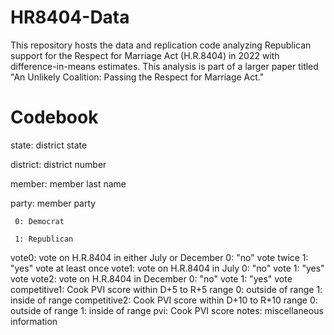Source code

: # HR8404-Data
This repository hosts the data and replication code analyzing Republican support for the Respect for Marriage Act (H.R.8404) in 2022 with difference-in-means estimates. This analysis is part of a larger paper titled "An Unlikely Coalition: Passing the Respect for Marriage Act."

# Codebook
state: district state

district: district number

member: member last name

party: member party

     0: Democrat
     
     1: Republican
     
vote0: vote on H.R.8404 in either July or December
     0: "no" vote twice
     1: "yes" vote at least once
vote1: vote on H.R.8404 in July
     0: "no" vote
     1: "yes" vote
vote2: vote on H.R.8404 in December
     0: "no" vote
     1: "yes" vote
competitive1: Cook PVI score within D+5 to R+5 range 
     0: outside of range
     1: inside of range
competitive2: Cook PVI score within D+10 to R+10 range 
     0: outside of range
     1: inside of range
pvi: Cook PVI score
notes: miscellaneous information
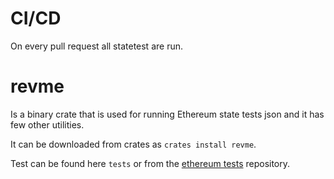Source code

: # CI/CD

On every pull request all statetest are run.

# revme 

Is a binary crate that is used for running Ethereum state tests json and it has few other utilities.

It can be downloaded from crates as `crates install revme`. 

Test can be found here `tests` or from the [ethereum tests]() repository.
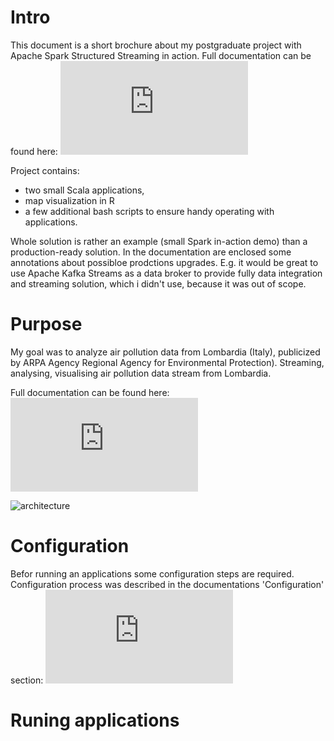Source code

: # Intro
This document is a short brochure about my postgraduate project with Apache Spark Structured Streaming in action. Full documentation can be found here: ![documentation](https://github.com/tomaszkubat/SparkStreaming/tree/master/doc/documentation.pdf)

Project contains:
- two small Scala applications,
- map visualization in R
- a few additional bash scripts to ensure handy operating with applications.

Whole solution is rather an example (small Spark in-action demo) than a production-ready solution. In the documentation are enclosed some annotations about possibloe prodctions upgrades. E.g. it would be great to use Apache Kafka Streams as a data broker to provide fully data integration and streaming solution, which i didn't use, because it was out of scope.


# Purpose
My goal was to analyze air pollution data from Lombardia (Italy), publicized by ARPA Agency Regional Agency for Environmental Protection). 
Streaming, analysing, visualising air pollution data stream from Lombardia.


Full documentation can be found here: ![documentation](https://github.com/tomaszkubat/SparkStreaming/tree/master/doc/documentation.pdf)


![architecture](https://github.com/tomaszkubat/SparkStreaming/tree/master/doc/fin/architecture.png)



# Configuration
Befor running an applications some configuration steps are required. Configuration process was described in the documentations 'Configuration' section: ![documentation](https://github.com/tomaszkubat/SparkStreaming/tree/master/doc/documentation.pdf)

# Runing applications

*-*-*

Write out the lines of the material above exactly, from its first line through the line that contains "- a few additional", so that no picture appears in the copy.

Source code

: # HR8404-Data
This repository hosts the data and replication code analyzing Republican support for the Respect for Marriage Act (H.R.8404) in 2022 with difference-in-means estimates. This analysis is part of a larger paper titled "An Unlikely Coalition: Passing the Respect for Marriage Act."

# Codebook
state: district state

district: district number

member: member last name

party: member party

     0: Democrat
     
     1: Republican
     
vote0: vote on H.R.8404 in either July or December
     0: "no" vote twice
     1: "yes" vote at least once
vote1: vote on H.R.8404 in July
     0: "no" vote
     1: "yes" vote
vote2: vote on H.R.8404 in December
     0: "no" vote
     1: "yes" vote
competitive1: Cook PVI score within D+5 to R+5 range 
     0: outside of range
     1: inside of range
competitive2: Cook PVI score within D+10 to R+10 range 
     0: outside of range
     1: inside of range
pvi: Cook PVI score
notes: miscellaneous information
Source code

: # CI/CD

On every pull request all statetest are run.

# revme 

Is a binary crate that is used for running Ethereum state tests json and it has few other utilities.

It can be downloaded from crates as `crates install revme`. 

Test can be found here `tests` or from the [ethereum tests]() repository.
Source code

: # Intro
This document is a short brochure about my postgraduate project with Apache Spark Structured Streaming in action. Full documentation can be found here: ![documentation](https://github.com/tomaszkubat/SparkStreaming/tree/master/doc/documentation.pdf)

Project contains:
- two small Scala applications,
- map visualization in R
- a few additional bash scripts to ensure handy operating with applications.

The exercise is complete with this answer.